**WHAT YOU HAVE TO DO**. Restate the data below word for word, keeping each line intact.

Top of SUPPLIED MATERIAL

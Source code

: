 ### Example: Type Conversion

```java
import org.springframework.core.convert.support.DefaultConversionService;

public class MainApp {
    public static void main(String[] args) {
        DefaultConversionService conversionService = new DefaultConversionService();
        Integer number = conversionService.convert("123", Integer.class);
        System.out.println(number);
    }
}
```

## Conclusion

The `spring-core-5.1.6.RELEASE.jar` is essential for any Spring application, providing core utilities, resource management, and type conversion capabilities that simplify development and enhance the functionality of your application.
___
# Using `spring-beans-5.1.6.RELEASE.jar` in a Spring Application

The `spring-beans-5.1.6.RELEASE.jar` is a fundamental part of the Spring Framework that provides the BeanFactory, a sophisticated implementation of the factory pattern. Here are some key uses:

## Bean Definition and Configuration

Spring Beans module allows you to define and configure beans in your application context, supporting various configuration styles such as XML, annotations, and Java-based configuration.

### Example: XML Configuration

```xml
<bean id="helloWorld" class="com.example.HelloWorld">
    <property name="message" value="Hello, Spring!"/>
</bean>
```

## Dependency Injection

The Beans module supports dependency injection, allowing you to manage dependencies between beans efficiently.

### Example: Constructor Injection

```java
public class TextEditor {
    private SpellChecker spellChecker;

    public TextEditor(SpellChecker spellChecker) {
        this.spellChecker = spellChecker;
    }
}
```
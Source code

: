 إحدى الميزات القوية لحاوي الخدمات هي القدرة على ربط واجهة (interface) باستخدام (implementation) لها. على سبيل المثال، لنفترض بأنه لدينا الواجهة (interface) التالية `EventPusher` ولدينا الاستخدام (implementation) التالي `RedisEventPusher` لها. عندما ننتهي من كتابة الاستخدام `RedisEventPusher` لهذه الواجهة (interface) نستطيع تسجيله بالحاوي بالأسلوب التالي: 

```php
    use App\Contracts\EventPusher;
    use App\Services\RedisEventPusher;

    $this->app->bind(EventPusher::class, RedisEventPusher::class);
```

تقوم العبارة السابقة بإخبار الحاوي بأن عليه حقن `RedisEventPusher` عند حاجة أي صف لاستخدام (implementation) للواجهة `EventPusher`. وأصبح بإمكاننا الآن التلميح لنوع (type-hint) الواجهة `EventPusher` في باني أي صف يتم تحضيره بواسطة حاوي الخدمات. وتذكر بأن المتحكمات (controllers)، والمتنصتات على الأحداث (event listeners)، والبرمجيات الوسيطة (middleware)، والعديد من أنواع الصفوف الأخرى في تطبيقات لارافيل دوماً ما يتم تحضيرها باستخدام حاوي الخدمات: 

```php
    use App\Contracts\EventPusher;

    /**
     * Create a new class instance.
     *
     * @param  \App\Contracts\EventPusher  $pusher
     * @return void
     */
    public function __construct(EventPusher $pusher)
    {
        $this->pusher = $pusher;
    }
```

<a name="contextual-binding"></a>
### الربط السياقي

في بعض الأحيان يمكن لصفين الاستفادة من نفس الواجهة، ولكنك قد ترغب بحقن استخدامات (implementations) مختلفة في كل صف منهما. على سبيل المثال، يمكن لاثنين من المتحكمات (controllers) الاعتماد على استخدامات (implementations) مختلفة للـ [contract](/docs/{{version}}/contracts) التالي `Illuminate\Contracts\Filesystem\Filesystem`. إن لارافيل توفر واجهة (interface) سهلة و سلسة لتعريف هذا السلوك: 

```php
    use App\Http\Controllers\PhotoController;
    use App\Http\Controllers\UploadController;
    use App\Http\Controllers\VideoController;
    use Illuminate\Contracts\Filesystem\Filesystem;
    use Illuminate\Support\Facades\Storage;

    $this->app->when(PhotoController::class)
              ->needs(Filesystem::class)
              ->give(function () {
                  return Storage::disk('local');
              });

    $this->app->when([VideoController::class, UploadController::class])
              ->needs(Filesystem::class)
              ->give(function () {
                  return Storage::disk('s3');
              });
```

Bottom of SUPPLIED MATERIAL

**RESULT FOR THIS EXERCISE**.
Source code

: ### Example: Type Conversion

```java
import org.springframework.core.convert.support.DefaultConversionService;

public class MainApp {
    public static void main(String[] args) {
        DefaultConversionService conversionService = new DefaultConversionService();
        Integer number = conversionService.convert("123", Integer.class);
        System.out.println(number);
    }
}
```

## Conclusion

The `spring-core-5.1.6.RELEASE.jar` is essential for any Spring application, providing core utilities, resource management, and type conversion capabilities that simplify development and enhance the functionality of your application.
___
# Using `spring-beans-5.1.6.RELEASE.jar` in a Spring Application

The `spring-beans-5.1.6.RELEASE.jar` is a fundamental part of the Spring Framework that provides the BeanFactory, a sophisticated implementation of the factory pattern. Here are some key uses:

## Bean Definition and Configuration

Spring Beans module allows you to define and configure beans in your application context, supporting various configuration styles such as XML, annotations, and Java-based configuration.

### Example: XML Configuration

```xml
<bean id="helloWorld" class="com.example.HelloWorld">
    <property name="message" value="Hello, Spring!"/>
</bean>
```

## Dependency Injection

The Beans module supports dependency injection, allowing you to manage dependencies between beans efficiently.

### Example: Constructor Injection

```java
public class TextEditor {
    private SpellChecker spellChecker;

    public TextEditor(SpellChecker spellChecker) {
        this.spellChecker = spellChecker;
    }
}
```
Source code

: إحدى الميزات القوية لحاوي الخدمات هي القدرة على ربط واجهة (interface) باستخدام (implementation) لها. على سبيل المثال، لنفترض بأنه لدينا الواجهة (interface) التالية `EventPusher` ولدينا الاستخدام (implementation) التالي `RedisEventPusher` لها. عندما ننتهي من كتابة الاستخدام `RedisEventPusher` لهذه الواجهة (interface) نستطيع تسجيله بالحاوي بالأسلوب التالي: 

```php
    use App\Contracts\EventPusher;
    use App\Services\RedisEventPusher;

    $this->app->bind(EventPusher::class, RedisEventPusher::class);
```

تقوم العبارة السابقة بإخبار الحاوي بأن عليه حقن `RedisEventPusher` عند حاجة أي صف لاستخدام (implementation) للواجهة `EventPusher`. وأصبح بإمكاننا الآن التلميح لنوع (type-hint) الواجهة `EventPusher` في باني أي صف يتم تحضيره بواسطة حاوي الخدمات. وتذكر بأن المتحكمات (controllers)، والمتنصتات على الأحداث (event listeners)، والبرمجيات الوسيطة (middleware)، والعديد من أنواع الصفوف الأخرى في تطبيقات لارافيل دوماً ما يتم تحضيرها باستخدام حاوي الخدمات: 

```php
    use App\Contracts\EventPusher;

    /**
     * Create a new class instance.
     *
     * @param  \App\Contracts\EventPusher  $pusher
     * @return void
     */
    public function __construct(EventPusher $pusher)
    {
        $this->pusher = $pusher;
    }
```

<a name="contextual-binding"></a>
### الربط السياقي

في بعض الأحيان يمكن لصفين الاستفادة من نفس الواجهة، ولكنك قد ترغب بحقن استخدامات (implementations) مختلفة في كل صف منهما. على سبيل المثال، يمكن لاثنين من المتحكمات (controllers) الاعتماد على استخدامات (implementations) مختلفة للـ [contract](/docs/{{version}}/contracts) التالي `Illuminate\Contracts\Filesystem\Filesystem`. إن لارافيل توفر واجهة (interface) سهلة و سلسة لتعريف هذا السلوك: 

```php
    use App\Http\Controllers\PhotoController;
    use App\Http\Controllers\UploadController;
    use App\Http\Controllers\VideoController;
    use Illuminate\Contracts\Filesystem\Filesystem;
    use Illuminate\Support\Facades\Storage;

    $this->app->when(PhotoController::class)
              ->needs(Filesystem::class)
              ->give(function () {
                  return Storage::disk('local');
              });

    $this->app->when([VideoController::class, UploadController::class])
              ->needs(Filesystem::class)
              ->give(function () {
                  return Storage::disk('s3');
              });
```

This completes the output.